Repository files navigation

Trino git Connector

Build Status

This is a Trino connector to access git repos. Please keep in mind that this is not production ready and it was created for tests.

Quick Start

To run a Docker container with the connector, run the following:

docker run \
  -d \
  --name trino-git \
  -e REPO_URL=https://github.com/nineinchnick/trino-rest.git \
  -p 8080:8080 \
  nineinchnick/trino-git:0.73

Then use your favourite SQL client to connect to Trino running at http://localhost:8080

Usage

Download one of the ZIP packages, unzip it and copy the trino-git-0.73 directory to the plugin directory on every node in your Trino cluster. Create a github.properties file in your Trino catalog directory and point to a remote repo.

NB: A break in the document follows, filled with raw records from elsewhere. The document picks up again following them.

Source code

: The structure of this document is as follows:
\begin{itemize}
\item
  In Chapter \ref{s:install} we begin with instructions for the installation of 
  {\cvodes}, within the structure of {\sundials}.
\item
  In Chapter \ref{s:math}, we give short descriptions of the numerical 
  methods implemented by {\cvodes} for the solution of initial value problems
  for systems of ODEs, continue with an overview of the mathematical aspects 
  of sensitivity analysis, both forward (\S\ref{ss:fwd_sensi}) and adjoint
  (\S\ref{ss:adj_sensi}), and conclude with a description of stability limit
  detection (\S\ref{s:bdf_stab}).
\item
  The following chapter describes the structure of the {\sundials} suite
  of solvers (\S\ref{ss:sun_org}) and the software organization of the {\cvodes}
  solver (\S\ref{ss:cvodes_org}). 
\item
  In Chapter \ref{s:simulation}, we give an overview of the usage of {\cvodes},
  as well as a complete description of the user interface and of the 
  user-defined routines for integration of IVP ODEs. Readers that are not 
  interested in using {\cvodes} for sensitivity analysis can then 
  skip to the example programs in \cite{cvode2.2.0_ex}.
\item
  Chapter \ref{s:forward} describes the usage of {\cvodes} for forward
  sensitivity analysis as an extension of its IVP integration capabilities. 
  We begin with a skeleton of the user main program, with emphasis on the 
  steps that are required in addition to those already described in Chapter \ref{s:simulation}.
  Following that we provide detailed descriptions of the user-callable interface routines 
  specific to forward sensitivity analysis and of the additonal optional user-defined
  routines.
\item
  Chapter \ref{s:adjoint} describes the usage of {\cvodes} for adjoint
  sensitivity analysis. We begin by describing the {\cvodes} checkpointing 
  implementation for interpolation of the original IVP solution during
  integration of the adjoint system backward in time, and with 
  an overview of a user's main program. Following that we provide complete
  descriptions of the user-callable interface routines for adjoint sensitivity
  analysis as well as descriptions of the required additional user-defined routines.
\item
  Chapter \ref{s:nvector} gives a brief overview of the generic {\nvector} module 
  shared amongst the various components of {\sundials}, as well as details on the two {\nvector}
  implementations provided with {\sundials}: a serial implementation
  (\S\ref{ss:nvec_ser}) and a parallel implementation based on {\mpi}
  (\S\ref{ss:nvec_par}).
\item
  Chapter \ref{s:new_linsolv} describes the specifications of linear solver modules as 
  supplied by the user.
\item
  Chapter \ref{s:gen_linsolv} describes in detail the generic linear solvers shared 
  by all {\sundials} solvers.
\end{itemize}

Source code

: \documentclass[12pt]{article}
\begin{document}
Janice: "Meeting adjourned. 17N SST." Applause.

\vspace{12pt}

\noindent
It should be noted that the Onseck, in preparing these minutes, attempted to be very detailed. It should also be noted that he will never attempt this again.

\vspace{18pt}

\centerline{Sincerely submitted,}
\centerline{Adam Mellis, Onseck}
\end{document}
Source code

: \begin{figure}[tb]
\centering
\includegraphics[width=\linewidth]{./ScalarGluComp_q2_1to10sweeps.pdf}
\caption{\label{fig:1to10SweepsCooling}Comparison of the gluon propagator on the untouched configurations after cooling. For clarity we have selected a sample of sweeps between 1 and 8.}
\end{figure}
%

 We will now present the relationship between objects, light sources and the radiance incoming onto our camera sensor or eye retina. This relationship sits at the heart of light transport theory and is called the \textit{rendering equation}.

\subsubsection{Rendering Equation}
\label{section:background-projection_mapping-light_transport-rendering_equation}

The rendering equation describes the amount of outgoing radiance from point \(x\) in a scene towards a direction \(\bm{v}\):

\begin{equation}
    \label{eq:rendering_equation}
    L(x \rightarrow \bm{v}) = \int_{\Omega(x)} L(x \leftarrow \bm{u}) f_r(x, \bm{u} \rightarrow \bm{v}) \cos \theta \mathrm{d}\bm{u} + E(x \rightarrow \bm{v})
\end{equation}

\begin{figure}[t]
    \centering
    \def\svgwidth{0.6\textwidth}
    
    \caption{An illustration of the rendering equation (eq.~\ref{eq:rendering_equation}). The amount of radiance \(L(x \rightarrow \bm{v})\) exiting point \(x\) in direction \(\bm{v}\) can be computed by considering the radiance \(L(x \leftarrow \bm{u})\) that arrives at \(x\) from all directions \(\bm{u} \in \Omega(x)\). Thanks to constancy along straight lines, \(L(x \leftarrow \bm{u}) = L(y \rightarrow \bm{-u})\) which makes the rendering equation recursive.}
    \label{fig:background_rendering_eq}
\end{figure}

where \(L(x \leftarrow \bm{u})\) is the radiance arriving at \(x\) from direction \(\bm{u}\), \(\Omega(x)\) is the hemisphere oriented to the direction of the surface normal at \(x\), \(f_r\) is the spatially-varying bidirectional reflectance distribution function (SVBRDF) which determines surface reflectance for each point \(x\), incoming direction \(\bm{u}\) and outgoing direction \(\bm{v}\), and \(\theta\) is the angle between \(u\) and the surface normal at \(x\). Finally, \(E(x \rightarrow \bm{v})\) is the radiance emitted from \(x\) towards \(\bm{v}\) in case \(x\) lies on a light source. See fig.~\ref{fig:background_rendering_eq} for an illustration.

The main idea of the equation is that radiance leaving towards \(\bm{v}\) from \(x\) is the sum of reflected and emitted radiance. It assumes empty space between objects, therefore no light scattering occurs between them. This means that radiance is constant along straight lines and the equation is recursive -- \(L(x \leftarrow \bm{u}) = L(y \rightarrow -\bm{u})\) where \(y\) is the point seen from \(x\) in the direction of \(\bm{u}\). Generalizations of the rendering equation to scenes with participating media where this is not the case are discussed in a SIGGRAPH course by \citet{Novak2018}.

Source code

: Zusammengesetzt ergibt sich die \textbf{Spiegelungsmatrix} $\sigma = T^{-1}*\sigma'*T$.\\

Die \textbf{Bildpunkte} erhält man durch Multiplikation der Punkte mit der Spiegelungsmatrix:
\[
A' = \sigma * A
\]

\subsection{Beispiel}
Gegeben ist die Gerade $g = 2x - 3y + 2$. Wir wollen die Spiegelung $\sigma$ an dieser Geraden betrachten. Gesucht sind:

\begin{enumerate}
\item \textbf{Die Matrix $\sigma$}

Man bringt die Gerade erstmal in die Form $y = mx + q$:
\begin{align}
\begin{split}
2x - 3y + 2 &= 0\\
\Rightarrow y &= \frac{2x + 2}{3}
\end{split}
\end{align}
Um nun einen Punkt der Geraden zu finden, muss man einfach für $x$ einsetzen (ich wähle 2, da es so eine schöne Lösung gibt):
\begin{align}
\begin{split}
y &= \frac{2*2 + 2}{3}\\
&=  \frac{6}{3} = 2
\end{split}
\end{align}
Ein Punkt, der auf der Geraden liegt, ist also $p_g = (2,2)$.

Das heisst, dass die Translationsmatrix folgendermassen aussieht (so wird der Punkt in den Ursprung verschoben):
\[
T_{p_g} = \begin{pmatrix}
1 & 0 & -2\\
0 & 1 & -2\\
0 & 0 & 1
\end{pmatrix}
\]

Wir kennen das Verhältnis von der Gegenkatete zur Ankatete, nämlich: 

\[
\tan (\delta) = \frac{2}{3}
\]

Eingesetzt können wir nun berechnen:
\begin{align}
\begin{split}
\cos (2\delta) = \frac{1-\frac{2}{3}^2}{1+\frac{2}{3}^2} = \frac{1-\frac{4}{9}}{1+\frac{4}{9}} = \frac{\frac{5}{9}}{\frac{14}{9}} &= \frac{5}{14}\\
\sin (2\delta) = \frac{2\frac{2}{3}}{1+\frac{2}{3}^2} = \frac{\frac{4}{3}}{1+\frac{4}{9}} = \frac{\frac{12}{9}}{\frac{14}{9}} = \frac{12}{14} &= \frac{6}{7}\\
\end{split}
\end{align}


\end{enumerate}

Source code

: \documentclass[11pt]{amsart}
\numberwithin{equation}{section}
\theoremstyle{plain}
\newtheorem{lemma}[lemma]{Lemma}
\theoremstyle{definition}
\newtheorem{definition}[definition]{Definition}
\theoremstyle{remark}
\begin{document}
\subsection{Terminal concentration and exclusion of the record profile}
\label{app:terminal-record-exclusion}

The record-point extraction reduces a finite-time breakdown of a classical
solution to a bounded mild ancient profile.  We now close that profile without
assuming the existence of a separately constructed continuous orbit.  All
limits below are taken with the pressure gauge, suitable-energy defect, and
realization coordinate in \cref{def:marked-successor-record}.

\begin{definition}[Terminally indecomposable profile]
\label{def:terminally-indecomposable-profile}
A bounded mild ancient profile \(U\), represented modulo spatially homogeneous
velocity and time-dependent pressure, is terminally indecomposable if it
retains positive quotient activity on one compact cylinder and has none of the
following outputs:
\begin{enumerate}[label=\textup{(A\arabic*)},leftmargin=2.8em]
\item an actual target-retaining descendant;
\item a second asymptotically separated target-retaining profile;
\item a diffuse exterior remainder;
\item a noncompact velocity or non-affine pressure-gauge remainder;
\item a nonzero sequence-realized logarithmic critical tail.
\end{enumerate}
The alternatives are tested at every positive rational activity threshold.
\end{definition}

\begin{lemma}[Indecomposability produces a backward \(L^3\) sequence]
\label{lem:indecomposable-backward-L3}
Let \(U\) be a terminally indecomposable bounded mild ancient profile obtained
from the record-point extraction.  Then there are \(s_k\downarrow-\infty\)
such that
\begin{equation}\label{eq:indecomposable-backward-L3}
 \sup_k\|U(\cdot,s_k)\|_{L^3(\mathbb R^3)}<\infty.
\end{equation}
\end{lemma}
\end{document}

You can also use a path to a local repo if it's available on every worker node.

connector.name=git
metadata-uri=https://github.com/nineinchnick/trino-git.git

After reloading Trino, you should be able to connect to the git catalog and see the following tables in the default schema:

  • branches
  • commits - all commits from every branch, with author, committer, message and commit time
  • diff_stats - any files modified, deleted or renamed in every commit, with number of added and/or deleted lines
  • objects - every file contents
  • tags
  • trees - all files in every commit, with file mode and attributes

To see who has commits with only deleted lines:

SELECT
    i.name,
    i.email,
    min(c.commit_time) FILTER (WHERE c.added_lines = 0 AND c.deleted_lines != 0) AS first_delete_only_commit_at,
    count(*) FILTER (WHERE c.added_lines = 0 AND c.deleted_lines != 0) AS delete_only_commit_count,
    CAST(count(*) FILTER (WHERE c.added_lines = 0 AND c.deleted_lines != 0) AS double) / CAST(COUNT(*) AS double) AS delete_only_commit_ratio
FROM
    commit_stats c
JOIN idents i ON
    c.author_email = i.email OR CONTAINS(i.extra_emails, c.author_email)
GROUP BY
    i.name,
    i.email
HAVING
    count(*) FILTER (WHERE c.added_lines = 0 AND c.deleted_lines != 0) != 0
ORDER BY
    i.name,
    i.email;

Should return:

name   |email         |first_delete_only_commit_at|delete_only_commit_count|delete_only_commit_ratio|
-------|--------------|---------------------------|------------------------|------------------------|
Jan Was|jan@was.net.pl|        2021-01-09 23:22:28|                       2|     0.08695652173913043|

Build

Run all the unit test classes.

mvn test

Creates a deployable jar file

mvn clean compile package

Copy jar files in target directory to use git connector in your Trino cluster.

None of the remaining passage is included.